Alguns de nossos doadores mais confiáveis prometeram ajuda. É muito urgente, caso contrário, teremos que cortar gastos em muitas áreas vitais, inclusive nas respostas de emergência. Estou apelando a todos - a todos - para que façam esforços extras, incluindo os países doadores da região do Golfo e outros cujas contribuições diminuíram ou nunca foram substanciais.
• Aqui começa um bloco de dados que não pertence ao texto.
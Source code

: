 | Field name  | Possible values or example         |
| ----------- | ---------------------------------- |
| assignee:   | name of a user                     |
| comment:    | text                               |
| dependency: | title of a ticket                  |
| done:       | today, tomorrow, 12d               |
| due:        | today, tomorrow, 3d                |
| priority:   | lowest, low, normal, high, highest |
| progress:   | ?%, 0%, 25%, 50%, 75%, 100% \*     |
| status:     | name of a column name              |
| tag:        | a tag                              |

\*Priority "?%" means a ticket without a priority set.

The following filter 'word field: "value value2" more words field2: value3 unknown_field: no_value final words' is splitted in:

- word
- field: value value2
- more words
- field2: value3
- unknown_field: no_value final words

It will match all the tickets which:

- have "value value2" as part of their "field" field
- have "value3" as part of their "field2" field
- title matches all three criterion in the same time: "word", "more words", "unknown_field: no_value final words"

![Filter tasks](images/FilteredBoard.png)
As consequências dos déficits financeiros são graves, afetando pessoas refugiadas e deslocadas e pressionando os países anfitriões (que continuam sendo os maiores doadores para refugiados). Já vimos cortes preocupantes na assistência alimentar em Bangladesh e na Jordânia e em vários países africanos, o que resultou no aumento do deslocamento de algumas pessoas e em mecanismos de sobrevivência negativos para outras, com os déficits de financiamento levando, por exemplo, também à redução dos serviços de proteção, como no leste da República Democrática do Congo, um dos locais onde esses serviços de proteção são extremamente necessários.
Senhora Presidente,
Com os recursos humanitários esgotados e a sua sustentabilidade em questão, é crucial que persistamos no reforço das parcerias com organizações de desenvolvimento.
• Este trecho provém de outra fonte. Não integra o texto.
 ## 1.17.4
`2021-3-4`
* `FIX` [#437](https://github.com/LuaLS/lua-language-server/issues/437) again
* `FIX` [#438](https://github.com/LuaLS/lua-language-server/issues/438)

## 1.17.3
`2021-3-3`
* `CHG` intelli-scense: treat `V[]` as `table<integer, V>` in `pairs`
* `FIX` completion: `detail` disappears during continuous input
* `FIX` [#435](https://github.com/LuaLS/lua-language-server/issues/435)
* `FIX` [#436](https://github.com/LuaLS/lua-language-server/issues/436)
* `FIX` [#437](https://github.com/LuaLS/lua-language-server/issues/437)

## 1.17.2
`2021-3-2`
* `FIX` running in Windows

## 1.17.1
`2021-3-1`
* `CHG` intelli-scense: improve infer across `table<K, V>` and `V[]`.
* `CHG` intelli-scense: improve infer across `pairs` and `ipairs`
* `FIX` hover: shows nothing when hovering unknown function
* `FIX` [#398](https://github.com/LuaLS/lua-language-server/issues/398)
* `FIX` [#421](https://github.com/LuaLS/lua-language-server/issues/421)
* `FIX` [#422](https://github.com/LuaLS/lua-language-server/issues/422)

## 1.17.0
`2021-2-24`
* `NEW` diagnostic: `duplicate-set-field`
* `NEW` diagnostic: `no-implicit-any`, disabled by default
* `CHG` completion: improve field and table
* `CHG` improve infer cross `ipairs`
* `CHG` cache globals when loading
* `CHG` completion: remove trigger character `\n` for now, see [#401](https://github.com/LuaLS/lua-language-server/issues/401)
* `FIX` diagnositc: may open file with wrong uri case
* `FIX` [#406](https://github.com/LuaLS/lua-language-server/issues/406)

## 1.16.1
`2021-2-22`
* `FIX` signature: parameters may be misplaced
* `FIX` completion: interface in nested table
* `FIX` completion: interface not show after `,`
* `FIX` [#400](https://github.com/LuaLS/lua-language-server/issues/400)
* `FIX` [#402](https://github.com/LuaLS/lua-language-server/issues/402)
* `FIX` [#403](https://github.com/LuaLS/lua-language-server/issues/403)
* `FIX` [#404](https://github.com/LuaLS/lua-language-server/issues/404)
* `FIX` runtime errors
Fizemos um progresso fenomenal – e uso esta palavra deliberadamente – um progresso fenomenal desde a afirmação do Pacto Global sobre Refugiados. Os dados da OCDE destacam que, durante o período de dois anos 2020-2021, mais de 11 mil milhões de dólares em ajuda ao desenvolvimento — de bancos bilaterais e multilaterais — foram contribuídos para as respostas aos refugiados. Isto é um acréscimo ao financiamento que vem através de agências da ONU, ONGs e apelos humanitários coordenados.
Encorajo todos a ler o Relatório de Desenvolvimento sobre Migrantes, Refugiados e Sociedades do Banco Mundial, que propõe um quadro integrado para maximizar os impactos no desenvolvimento do acolhimento de refugiados, e aguardo com expectativa a divulgação dos dados da pesquisa da OCDE sobre financiamento de refugiados, que irá estar disponível a tempo para o Fórum Global de Refugiados.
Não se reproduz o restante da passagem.